Overcome Anger to become a Better Fighter


Overcome Anger to Become a Better Fighter


Anger can be one of the worst poisons people deal with. It is very deceptive in that it can make you feel powerful while stealing your motor function and impairing your ability to think. Don't forget that how you feel may not have any bearing on reality at all. Your emotions can lie to you and lies often. Be careful not to fall prey to your own self-sabotage. One of the keys to learning how to deal with anger is to recognize that any time someone or something is getting you to respond emotionally, you are allowing yourself to be manipulated. You give up your self-control and give the steering wheel over to your situation or your opponent.


Anger can be a good thing if it drives us to positive action in dealing with a problem. It can be channeled to motivate us to train harder, or take actions that we know we should have been doing but have been procrastinating instead. This channeling can get us to stop making excuses and start doing what it takes to get results. This does not mean that we should act out while we are angry, but rather take the time to process and calm down. In order to not make foolish decisions we must stay clear-headed. Anger can dull our mental faculties and can put us in danger. For instance, driving angry is just as dangerous as driving drunk. Your mental faculties are heavily impaired when you are overcome with anger.


How true is this in a fight as well? It is very easy to get angry when you are fighting an adversary. A lot of people fall into the trap of working themselves up into a fighting frenzy when they are in the fight. The more worked up you get, the weaker you get despite how it may feel. Anger makes you tired by killing your stamina. It makes you slow and weak by excessively tensing up your muscles thereby making your strikes less than formidable. It makes you stupid by stealing your ability to see situations clearly. When you can't see the situation clearly you become easy pickings for a skilled opponent. Hot-headed fighters get knocked out the most. Anger makes you sloppy. You make mistakes. Costly mistakes. One mistake can cost you the fight in an instant.


When you feel yourself getting angry in a confrontation, remember the pitfalls that anger brings with it. Don't feed the anger. Don't ignore it either. Accept the fact that you are angry and simply allow it to pass through you. Repressing anger only feeds it. If you have a moment, focus on your breathing and clear your mind of what is manipulating you. Your situation or opponent is not making you angry. You are deciding to become angry. When you realize that you have the power to control your reactions and stop blaming everything else for it, it changes your perspective. When your perspective changes, you are able to see things much clearer. You will find yourself more calm, relaxed, and ready to deal with the problem.

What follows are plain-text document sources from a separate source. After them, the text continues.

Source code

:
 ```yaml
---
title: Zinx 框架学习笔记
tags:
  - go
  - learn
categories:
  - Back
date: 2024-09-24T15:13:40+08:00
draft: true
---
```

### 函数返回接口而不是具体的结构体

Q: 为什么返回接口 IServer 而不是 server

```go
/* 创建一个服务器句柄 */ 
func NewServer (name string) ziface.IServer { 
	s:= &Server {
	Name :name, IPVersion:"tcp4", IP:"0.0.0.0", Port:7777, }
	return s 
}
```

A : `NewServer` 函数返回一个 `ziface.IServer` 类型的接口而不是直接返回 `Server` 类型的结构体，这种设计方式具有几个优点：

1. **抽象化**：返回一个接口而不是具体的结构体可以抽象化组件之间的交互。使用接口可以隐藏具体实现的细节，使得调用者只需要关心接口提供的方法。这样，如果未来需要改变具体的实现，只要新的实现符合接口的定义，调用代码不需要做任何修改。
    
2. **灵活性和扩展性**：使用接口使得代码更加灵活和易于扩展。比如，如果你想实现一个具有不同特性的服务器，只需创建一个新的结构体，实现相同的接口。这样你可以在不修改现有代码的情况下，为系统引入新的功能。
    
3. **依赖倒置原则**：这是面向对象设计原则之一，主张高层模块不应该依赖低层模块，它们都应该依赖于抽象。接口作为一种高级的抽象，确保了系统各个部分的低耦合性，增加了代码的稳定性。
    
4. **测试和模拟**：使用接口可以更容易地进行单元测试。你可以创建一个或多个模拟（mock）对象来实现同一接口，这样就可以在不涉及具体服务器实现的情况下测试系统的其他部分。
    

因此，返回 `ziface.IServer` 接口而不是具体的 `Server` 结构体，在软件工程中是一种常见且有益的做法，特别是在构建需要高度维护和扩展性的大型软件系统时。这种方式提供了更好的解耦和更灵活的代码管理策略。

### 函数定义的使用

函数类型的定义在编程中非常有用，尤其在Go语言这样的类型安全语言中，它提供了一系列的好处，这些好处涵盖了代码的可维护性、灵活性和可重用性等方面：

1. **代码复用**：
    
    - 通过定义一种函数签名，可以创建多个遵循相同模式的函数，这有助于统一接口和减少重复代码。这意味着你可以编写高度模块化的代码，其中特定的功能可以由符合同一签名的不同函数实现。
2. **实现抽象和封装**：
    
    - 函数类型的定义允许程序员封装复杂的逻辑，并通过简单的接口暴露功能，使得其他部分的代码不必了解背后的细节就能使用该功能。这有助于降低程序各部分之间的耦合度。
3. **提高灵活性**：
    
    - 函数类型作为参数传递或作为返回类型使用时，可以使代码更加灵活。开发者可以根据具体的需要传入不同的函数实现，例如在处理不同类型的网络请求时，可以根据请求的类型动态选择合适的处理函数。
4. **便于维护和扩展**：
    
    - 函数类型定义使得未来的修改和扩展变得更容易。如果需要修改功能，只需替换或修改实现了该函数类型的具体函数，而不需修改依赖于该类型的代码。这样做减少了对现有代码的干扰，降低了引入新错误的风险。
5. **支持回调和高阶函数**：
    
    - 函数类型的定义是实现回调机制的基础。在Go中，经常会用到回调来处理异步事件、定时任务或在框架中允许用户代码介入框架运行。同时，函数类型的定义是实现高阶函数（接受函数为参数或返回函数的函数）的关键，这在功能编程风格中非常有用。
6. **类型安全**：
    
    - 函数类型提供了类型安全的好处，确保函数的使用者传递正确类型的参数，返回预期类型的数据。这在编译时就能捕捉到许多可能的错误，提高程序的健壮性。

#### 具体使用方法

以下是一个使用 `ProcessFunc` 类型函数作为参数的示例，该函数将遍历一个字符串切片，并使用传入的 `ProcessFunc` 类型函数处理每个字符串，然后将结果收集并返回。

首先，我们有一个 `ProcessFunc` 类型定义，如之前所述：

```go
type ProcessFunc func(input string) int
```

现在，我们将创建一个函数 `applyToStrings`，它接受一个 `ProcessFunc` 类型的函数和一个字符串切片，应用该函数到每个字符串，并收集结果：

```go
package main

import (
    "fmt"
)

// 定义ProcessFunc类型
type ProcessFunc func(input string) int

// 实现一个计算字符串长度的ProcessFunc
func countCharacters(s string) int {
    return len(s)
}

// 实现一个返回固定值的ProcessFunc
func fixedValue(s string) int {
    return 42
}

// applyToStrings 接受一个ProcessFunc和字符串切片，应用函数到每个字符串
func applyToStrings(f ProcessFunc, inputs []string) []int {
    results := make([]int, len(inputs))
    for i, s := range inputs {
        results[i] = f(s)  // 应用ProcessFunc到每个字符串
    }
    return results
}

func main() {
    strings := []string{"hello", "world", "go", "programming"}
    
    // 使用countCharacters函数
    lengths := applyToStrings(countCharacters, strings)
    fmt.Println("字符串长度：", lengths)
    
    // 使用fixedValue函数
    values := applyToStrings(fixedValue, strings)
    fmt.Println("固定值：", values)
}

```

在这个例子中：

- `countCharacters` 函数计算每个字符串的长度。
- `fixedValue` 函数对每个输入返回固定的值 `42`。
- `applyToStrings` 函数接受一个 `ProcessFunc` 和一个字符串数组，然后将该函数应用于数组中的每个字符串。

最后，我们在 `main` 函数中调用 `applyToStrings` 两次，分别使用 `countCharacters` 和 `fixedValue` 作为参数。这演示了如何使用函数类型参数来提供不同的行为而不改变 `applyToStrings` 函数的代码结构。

Predators out in the wild are at their most dangerous when they are relaxed and focused on their prey. Nothing else enters their mind. Relax and focus on your adversary as well and you will find yourself performing at a much higher level. You will find yourself being able to see solutions you never would have seen before. You will be able to adapt in new ways that would have never been possible while the great thief called anger was in control.


What if you stay calm, relaxed, and still lose to your opponent or situation? The honest truth is that none of us wins every battle. We all must learn to lose at some point in our lives. The value of learning to conquer your own emotions is that you get yourself out of your own way. We are often our biggest stumbling block, our biggest adversary. Even with one less obstacle in our path, failure still happens. You can do everything right and still lose to your opponent or situation. All any warrior can do is to face defeat without any shame knowing that they put all they had out there. Defeat can be a terrible thing to accept, but with the right mindset you can use defeat as a learning tool to adapt and overcome the obstacle the next round. This is how martial arts advance to new levels of understanding and performance. Stay in control of yourself at all times and prepare yourself to the best of your ability. After that, it all just comes down to letting nature take its course.


Remember to acknowledge your anger and let it pass through you. Do not allow yourself to be manipulated via your own emotions. Mastering this will help you learn to get out of your own way and perform at your next level!